:: Your assignment ::
What lines in the records below mention "Errors"? List them all.

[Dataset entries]
--- START ---
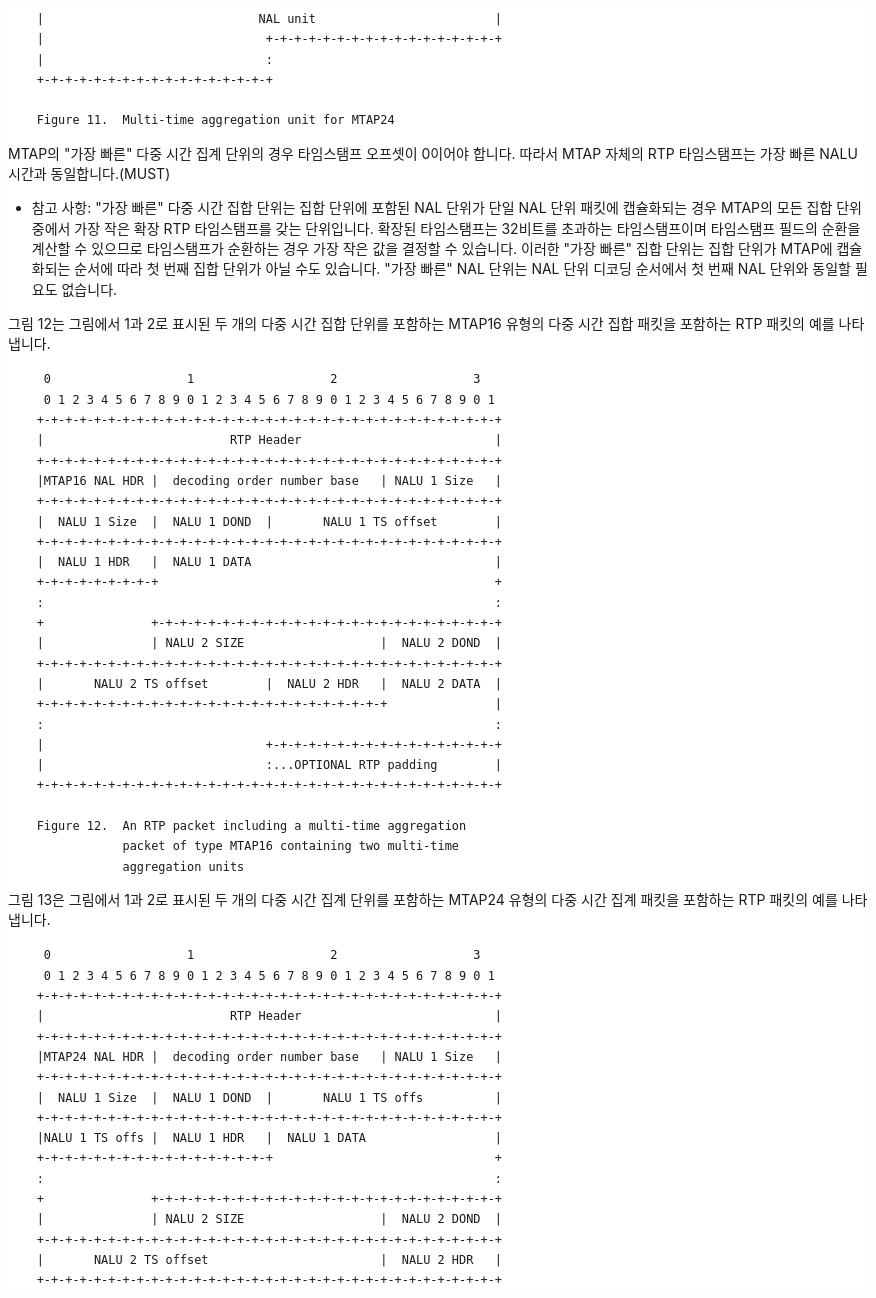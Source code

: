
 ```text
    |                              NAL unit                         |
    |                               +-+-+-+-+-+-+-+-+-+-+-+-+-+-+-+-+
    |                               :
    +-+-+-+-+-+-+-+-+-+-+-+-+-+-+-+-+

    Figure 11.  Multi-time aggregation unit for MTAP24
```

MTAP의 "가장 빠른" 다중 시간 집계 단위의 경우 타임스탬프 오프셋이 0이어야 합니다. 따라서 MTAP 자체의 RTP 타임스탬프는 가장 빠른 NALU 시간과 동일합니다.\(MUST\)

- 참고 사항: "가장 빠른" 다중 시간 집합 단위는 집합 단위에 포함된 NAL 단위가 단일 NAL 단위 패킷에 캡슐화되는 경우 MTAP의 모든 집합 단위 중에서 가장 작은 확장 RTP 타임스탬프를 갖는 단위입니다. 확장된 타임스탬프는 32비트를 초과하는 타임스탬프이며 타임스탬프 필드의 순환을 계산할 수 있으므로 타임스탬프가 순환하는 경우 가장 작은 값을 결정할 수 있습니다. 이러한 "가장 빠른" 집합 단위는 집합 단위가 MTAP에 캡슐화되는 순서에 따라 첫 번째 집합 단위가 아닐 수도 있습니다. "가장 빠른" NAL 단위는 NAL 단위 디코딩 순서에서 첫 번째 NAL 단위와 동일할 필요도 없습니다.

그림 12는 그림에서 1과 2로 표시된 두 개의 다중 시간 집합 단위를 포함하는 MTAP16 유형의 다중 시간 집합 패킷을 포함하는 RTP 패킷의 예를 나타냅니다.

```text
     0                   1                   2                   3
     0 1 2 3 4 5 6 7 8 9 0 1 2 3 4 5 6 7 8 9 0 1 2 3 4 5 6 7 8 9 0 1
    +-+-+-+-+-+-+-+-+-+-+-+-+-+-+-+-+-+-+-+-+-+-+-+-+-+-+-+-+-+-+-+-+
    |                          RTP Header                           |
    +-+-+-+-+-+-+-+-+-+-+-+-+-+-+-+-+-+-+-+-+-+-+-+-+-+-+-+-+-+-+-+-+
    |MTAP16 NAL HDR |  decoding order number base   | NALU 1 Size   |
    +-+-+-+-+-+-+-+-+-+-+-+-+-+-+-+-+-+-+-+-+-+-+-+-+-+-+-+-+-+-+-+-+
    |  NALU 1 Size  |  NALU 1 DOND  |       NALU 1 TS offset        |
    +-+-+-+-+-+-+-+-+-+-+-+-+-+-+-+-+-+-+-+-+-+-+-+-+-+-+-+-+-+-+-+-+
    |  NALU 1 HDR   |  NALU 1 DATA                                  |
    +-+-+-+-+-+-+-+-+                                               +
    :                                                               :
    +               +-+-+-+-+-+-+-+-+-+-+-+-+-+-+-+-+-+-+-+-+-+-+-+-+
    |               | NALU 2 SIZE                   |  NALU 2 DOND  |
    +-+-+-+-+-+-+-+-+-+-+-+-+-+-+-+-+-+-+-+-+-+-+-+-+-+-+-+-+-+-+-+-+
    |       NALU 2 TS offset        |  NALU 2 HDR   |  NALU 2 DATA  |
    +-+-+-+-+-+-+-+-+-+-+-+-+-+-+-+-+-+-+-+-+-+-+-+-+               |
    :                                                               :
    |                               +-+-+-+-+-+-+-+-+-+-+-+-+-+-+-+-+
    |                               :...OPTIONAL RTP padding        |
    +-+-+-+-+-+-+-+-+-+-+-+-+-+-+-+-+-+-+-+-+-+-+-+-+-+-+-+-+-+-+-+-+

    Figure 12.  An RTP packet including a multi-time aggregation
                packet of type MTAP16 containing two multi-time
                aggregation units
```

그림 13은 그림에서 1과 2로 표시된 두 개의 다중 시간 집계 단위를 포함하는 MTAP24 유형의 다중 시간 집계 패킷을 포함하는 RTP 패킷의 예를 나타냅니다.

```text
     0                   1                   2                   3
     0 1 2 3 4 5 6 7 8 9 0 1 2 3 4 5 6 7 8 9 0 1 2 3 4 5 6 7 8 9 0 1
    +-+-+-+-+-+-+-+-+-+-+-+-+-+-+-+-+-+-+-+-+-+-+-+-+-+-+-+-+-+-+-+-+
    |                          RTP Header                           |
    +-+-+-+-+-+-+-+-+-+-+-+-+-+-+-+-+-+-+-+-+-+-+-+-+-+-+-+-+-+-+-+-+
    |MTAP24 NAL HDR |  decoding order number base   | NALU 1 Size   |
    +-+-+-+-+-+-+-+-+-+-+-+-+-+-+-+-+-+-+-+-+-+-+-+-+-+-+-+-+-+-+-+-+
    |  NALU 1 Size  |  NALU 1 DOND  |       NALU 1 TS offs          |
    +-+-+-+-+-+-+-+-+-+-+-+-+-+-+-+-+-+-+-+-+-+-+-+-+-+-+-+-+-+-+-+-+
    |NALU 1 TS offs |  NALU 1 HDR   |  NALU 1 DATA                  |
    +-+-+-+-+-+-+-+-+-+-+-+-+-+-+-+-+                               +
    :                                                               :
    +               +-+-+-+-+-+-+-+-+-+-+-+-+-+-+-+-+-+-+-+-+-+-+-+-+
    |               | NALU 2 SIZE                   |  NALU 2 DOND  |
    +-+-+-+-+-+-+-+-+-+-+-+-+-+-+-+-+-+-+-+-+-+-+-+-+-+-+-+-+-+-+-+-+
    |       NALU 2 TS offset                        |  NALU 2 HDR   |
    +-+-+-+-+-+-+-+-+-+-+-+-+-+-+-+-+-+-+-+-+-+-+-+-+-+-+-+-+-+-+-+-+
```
--- END ---
--- START ---
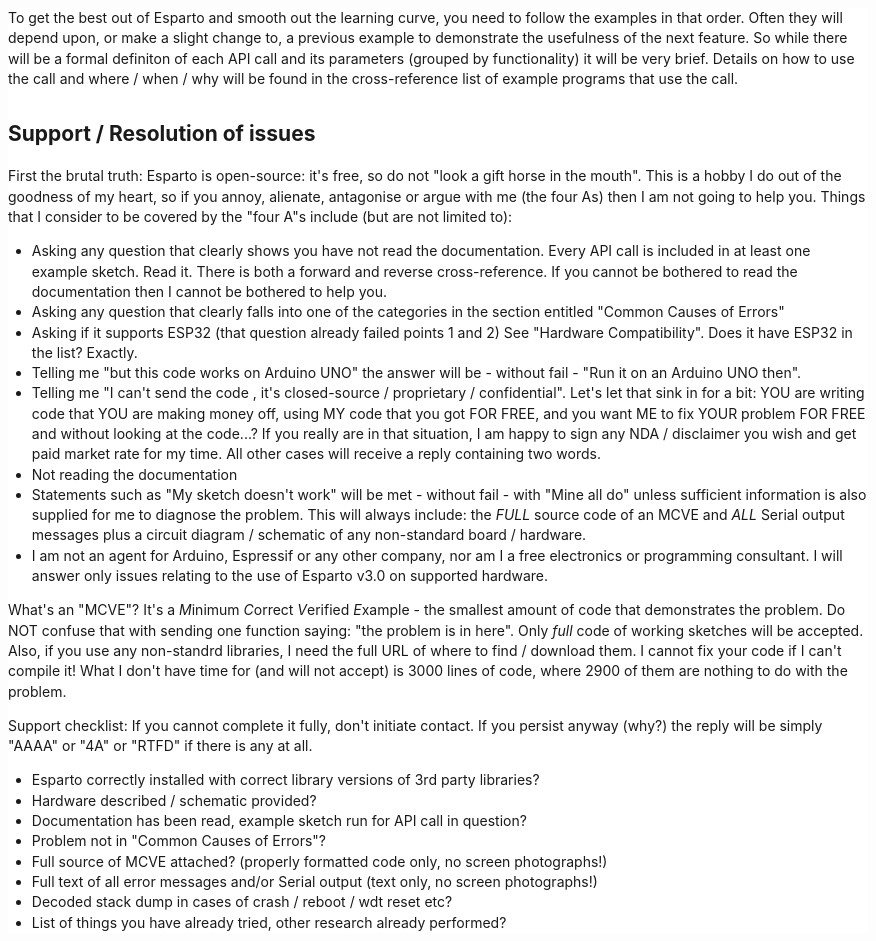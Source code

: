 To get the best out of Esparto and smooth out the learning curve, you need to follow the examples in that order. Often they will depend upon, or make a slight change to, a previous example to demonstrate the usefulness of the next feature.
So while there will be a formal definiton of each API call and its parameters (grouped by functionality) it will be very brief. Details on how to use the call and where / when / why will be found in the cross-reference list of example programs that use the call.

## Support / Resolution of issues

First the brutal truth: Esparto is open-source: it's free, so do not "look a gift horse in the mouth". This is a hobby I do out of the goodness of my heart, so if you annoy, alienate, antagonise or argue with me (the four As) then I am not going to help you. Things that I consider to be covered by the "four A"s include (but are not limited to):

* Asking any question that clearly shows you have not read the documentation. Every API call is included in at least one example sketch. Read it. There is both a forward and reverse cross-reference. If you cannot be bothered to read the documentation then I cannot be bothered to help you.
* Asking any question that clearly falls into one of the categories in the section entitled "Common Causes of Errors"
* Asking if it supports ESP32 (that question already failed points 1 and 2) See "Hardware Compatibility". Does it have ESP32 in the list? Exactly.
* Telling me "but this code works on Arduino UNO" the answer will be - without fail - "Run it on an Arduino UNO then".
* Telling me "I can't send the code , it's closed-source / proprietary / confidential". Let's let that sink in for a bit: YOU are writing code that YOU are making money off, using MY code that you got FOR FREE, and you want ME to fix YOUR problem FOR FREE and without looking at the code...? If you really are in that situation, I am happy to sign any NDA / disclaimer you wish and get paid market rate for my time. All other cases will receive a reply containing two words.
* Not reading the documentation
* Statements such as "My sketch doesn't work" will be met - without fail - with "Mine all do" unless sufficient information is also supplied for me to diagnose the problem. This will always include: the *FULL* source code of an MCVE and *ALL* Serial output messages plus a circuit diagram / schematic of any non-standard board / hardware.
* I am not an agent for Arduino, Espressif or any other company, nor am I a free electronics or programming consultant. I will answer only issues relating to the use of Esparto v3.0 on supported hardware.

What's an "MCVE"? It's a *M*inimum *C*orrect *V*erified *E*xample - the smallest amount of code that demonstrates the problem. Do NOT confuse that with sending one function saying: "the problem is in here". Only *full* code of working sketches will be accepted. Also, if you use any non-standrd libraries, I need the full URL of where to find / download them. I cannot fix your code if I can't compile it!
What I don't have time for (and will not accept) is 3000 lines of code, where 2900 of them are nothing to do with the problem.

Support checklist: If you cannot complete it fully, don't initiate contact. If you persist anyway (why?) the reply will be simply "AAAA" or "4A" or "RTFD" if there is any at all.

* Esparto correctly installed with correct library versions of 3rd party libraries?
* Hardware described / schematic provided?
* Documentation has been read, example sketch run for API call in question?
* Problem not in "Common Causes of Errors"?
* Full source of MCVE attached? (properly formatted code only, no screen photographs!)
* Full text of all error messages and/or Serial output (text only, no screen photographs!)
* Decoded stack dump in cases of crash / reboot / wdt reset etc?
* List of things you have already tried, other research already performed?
--- END ---
:: Solved exercise ::
* Asking any question that clearly falls into one of the categories in the section entitled "Common Causes of Errors"
* Problem not in "Common Causes of Errors"?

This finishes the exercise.